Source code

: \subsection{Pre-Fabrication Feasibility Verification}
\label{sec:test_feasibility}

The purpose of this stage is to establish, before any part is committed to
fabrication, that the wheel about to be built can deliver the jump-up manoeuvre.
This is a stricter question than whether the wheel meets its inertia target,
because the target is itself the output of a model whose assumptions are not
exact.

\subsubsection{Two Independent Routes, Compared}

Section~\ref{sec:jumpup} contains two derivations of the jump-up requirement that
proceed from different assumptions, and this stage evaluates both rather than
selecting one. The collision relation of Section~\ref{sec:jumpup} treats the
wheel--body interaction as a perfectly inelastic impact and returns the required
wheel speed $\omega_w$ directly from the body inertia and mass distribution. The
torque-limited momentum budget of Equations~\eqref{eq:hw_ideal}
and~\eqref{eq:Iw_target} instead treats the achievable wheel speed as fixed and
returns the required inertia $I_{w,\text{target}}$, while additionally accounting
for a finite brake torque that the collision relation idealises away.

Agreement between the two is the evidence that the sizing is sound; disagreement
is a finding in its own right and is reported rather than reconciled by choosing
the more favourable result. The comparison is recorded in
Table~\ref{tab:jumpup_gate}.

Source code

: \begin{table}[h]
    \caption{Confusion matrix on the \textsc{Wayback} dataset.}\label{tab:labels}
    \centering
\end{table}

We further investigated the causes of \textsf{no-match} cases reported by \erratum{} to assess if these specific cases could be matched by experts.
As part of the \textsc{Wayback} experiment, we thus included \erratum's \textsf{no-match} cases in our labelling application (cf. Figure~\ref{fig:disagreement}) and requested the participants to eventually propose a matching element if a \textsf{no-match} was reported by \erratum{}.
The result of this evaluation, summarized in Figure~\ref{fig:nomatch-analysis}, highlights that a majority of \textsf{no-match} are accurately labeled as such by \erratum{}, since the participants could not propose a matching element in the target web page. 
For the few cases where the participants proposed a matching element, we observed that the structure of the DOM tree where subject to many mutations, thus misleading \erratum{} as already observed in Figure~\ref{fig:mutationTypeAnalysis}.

- What you should do
Your answer must be a single number: how many lines in this listing hold the string "rather"? Please add nothing else.

- Exercise response
2